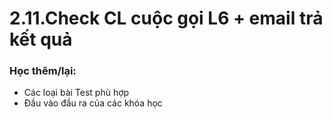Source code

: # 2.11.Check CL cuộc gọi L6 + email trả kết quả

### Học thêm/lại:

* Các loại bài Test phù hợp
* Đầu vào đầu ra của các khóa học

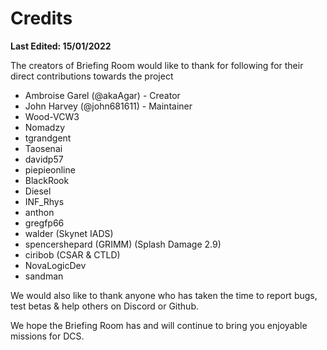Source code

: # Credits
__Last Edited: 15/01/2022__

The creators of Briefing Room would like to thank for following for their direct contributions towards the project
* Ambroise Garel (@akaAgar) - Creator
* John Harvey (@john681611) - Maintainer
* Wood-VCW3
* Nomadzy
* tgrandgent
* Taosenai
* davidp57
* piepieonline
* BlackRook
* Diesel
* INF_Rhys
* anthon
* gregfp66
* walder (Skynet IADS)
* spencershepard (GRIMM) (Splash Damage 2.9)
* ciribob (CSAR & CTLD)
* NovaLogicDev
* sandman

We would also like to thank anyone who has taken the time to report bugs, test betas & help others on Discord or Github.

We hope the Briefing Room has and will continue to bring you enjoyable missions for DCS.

++++

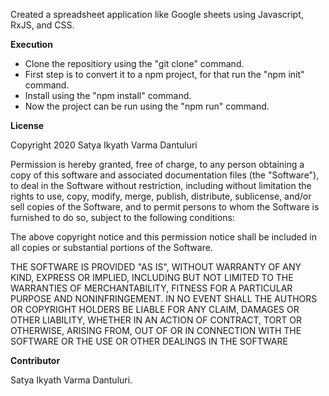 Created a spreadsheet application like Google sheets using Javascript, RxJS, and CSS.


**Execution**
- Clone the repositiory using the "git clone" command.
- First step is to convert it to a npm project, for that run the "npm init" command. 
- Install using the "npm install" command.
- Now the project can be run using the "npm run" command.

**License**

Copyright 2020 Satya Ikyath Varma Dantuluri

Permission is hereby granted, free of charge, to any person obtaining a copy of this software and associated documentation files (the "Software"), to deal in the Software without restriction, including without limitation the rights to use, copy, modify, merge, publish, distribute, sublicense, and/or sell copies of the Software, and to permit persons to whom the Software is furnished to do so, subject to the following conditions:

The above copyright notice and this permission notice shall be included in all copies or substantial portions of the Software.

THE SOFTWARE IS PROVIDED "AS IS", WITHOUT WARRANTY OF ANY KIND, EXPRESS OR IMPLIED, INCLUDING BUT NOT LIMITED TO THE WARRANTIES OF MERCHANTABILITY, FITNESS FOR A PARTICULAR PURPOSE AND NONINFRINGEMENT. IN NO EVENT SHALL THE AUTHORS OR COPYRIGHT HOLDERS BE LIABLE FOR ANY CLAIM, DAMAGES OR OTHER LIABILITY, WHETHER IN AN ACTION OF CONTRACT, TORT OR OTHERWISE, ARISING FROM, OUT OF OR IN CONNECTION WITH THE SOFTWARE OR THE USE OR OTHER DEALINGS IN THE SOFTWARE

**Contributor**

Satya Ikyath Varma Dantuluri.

++++

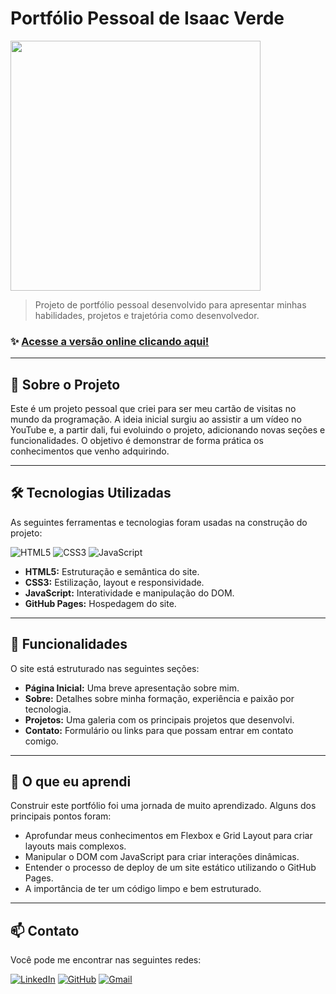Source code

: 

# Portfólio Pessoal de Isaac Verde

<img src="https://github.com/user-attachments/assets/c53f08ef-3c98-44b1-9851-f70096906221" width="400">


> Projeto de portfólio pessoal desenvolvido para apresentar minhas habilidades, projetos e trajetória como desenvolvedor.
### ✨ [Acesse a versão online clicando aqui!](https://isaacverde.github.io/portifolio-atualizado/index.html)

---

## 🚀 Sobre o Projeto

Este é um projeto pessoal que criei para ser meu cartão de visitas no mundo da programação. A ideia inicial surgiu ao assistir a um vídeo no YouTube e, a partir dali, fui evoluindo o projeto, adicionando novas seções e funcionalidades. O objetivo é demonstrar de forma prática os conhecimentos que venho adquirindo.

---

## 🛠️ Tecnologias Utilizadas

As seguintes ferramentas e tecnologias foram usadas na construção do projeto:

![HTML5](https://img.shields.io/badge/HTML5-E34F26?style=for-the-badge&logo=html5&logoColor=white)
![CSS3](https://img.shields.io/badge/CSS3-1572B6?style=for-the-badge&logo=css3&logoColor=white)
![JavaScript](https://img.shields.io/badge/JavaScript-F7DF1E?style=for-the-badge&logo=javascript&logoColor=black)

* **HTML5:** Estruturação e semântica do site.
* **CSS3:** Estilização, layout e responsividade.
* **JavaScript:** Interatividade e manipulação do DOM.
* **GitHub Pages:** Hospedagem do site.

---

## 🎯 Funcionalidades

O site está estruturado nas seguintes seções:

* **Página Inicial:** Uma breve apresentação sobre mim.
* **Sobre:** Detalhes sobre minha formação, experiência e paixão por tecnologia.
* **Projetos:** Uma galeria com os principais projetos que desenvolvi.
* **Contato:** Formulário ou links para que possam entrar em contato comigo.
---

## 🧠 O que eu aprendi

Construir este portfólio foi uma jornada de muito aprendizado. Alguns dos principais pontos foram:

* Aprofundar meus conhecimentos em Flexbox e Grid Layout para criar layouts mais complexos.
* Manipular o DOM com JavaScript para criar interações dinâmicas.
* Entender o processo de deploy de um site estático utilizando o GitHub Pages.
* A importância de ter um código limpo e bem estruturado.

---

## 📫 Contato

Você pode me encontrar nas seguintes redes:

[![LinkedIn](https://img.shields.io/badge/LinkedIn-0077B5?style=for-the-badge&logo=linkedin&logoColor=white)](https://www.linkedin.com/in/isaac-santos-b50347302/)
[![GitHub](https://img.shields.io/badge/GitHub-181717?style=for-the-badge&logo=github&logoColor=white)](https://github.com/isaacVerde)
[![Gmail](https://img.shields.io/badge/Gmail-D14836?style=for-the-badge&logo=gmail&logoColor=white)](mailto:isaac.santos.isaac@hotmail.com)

++++

* What you will do
Look through the records for the word "site". Every line that has it should be copied.

* Exercise response
* **HTML5:** Estruturação e semântica do site.
* **GitHub Pages:** Hospedagem do site.
O site está estruturado nas seguintes seções:
* Entender o processo de deploy de um site estático utilizando o GitHub Pages.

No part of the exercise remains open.